Source texts of formatted documents:

== Segment start ==

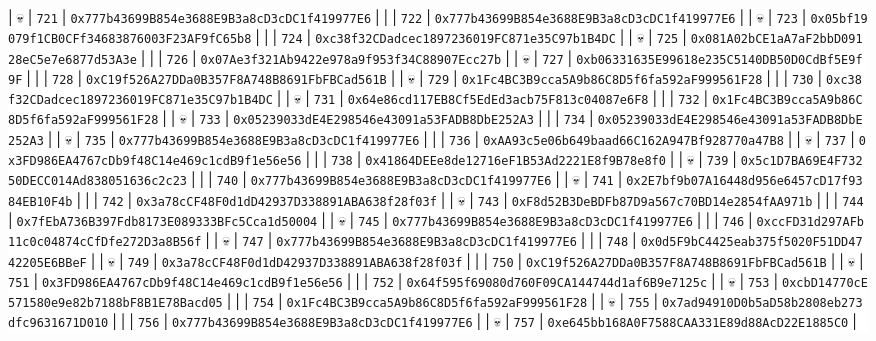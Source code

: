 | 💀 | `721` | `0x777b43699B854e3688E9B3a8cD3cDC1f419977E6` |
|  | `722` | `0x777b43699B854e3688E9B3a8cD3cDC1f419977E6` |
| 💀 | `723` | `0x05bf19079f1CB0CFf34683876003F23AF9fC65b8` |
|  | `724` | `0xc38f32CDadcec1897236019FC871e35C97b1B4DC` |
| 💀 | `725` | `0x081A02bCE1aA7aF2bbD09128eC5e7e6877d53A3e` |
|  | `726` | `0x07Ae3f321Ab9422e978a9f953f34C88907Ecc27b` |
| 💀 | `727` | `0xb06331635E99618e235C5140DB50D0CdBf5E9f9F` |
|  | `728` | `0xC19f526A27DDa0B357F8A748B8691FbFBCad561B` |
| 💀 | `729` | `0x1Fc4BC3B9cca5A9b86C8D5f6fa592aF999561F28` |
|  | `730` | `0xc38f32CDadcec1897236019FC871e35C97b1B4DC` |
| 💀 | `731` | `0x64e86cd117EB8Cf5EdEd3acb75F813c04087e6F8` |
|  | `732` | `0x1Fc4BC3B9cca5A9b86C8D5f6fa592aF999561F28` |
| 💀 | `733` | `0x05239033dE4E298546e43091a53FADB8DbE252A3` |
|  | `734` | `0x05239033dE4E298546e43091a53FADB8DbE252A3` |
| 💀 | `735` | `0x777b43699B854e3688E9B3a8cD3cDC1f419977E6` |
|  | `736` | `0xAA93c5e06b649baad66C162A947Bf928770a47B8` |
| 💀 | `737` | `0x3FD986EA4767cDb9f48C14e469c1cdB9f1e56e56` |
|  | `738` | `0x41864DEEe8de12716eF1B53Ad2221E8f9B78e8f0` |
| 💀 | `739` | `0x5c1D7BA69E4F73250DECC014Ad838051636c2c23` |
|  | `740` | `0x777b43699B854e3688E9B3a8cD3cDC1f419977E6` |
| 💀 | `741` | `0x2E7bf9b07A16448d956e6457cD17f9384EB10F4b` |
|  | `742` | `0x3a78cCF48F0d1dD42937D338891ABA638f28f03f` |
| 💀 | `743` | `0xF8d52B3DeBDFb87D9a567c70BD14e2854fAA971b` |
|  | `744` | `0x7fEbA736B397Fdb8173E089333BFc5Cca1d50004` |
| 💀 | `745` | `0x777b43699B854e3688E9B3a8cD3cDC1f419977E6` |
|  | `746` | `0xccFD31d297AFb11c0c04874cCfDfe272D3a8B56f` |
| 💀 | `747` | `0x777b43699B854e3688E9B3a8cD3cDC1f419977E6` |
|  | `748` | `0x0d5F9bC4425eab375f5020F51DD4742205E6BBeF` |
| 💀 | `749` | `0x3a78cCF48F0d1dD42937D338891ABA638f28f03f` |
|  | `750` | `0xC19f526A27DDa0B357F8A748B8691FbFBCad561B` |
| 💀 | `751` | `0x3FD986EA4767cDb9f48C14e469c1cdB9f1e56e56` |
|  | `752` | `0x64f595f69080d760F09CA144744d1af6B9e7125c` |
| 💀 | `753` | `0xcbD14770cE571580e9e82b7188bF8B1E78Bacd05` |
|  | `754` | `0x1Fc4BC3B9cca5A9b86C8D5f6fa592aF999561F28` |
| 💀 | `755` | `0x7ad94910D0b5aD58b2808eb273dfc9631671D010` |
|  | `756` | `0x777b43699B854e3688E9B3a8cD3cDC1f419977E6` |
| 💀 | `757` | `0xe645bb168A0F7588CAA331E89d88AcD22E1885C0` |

== Segment end ==

Each line of the records is to be reproduced exactly, and each picture dropped.

Source code

: | 💀 | `721` | `0x777b43699B854e3688E9B3a8cD3cDC1f419977E6` |
|  | `722` | `0x777b43699B854e3688E9B3a8cD3cDC1f419977E6` |
| 💀 | `723` | `0x05bf19079f1CB0CFf34683876003F23AF9fC65b8` |
|  | `724` | `0xc38f32CDadcec1897236019FC871e35C97b1B4DC` |
| 💀 | `725` | `0x081A02bCE1aA7aF2bbD09128eC5e7e6877d53A3e` |
|  | `726` | `0x07Ae3f321Ab9422e978a9f953f34C88907Ecc27b` |
| 💀 | `727` | `0xb06331635E99618e235C5140DB50D0CdBf5E9f9F` |
|  | `728` | `0xC19f526A27DDa0B357F8A748B8691FbFBCad561B` |
| 💀 | `729` | `0x1Fc4BC3B9cca5A9b86C8D5f6fa592aF999561F28` |
|  | `730` | `0xc38f32CDadcec1897236019FC871e35C97b1B4DC` |
| 💀 | `731` | `0x64e86cd117EB8Cf5EdEd3acb75F813c04087e6F8` |
|  | `732` | `0x1Fc4BC3B9cca5A9b86C8D5f6fa592aF999561F28` |
| 💀 | `733` | `0x05239033dE4E298546e43091a53FADB8DbE252A3` |
|  | `734` | `0x05239033dE4E298546e43091a53FADB8DbE252A3` |
| 💀 | `735` | `0x777b43699B854e3688E9B3a8cD3cDC1f419977E6` |
|  | `736` | `0xAA93c5e06b649baad66C162A947Bf928770a47B8` |
| 💀 | `737` | `0x3FD986EA4767cDb9f48C14e469c1cdB9f1e56e56` |
|  | `738` | `0x41864DEEe8de12716eF1B53Ad2221E8f9B78e8f0` |
| 💀 | `739` | `0x5c1D7BA69E4F73250DECC014Ad838051636c2c23` |
|  | `740` | `0x777b43699B854e3688E9B3a8cD3cDC1f419977E6` |
| 💀 | `741` | `0x2E7bf9b07A16448d956e6457cD17f9384EB10F4b` |
|  | `742` | `0x3a78cCF48F0d1dD42937D338891ABA638f28f03f` |
| 💀 | `743` | `0xF8d52B3DeBDFb87D9a567c70BD14e2854fAA971b` |
|  | `744` | `0x7fEbA736B397Fdb8173E089333BFc5Cca1d50004` |
| 💀 | `745` | `0x777b43699B854e3688E9B3a8cD3cDC1f419977E6` |
|  | `746` | `0xccFD31d297AFb11c0c04874cCfDfe272D3a8B56f` |
| 💀 | `747` | `0x777b43699B854e3688E9B3a8cD3cDC1f419977E6` |
|  | `748` | `0x0d5F9bC4425eab375f5020F51DD4742205E6BBeF` |
| 💀 | `749` | `0x3a78cCF48F0d1dD42937D338891ABA638f28f03f` |
|  | `750` | `0xC19f526A27DDa0B357F8A748B8691FbFBCad561B` |
| 💀 | `751` | `0x3FD986EA4767cDb9f48C14e469c1cdB9f1e56e56` |
|  | `752` | `0x64f595f69080d760F09CA144744d1af6B9e7125c` |
| 💀 | `753` | `0xcbD14770cE571580e9e82b7188bF8B1E78Bacd05` |
|  | `754` | `0x1Fc4BC3B9cca5A9b86C8D5f6fa592aF999561F28` |
| 💀 | `755` | `0x7ad94910D0b5aD58b2808eb273dfc9631671D010` |
|  | `756` | `0x777b43699B854e3688E9B3a8cD3cDC1f419977E6` |
| 💀 | `757` | `0xe645bb168A0F7588CAA331E89d88AcD22E1885C0` |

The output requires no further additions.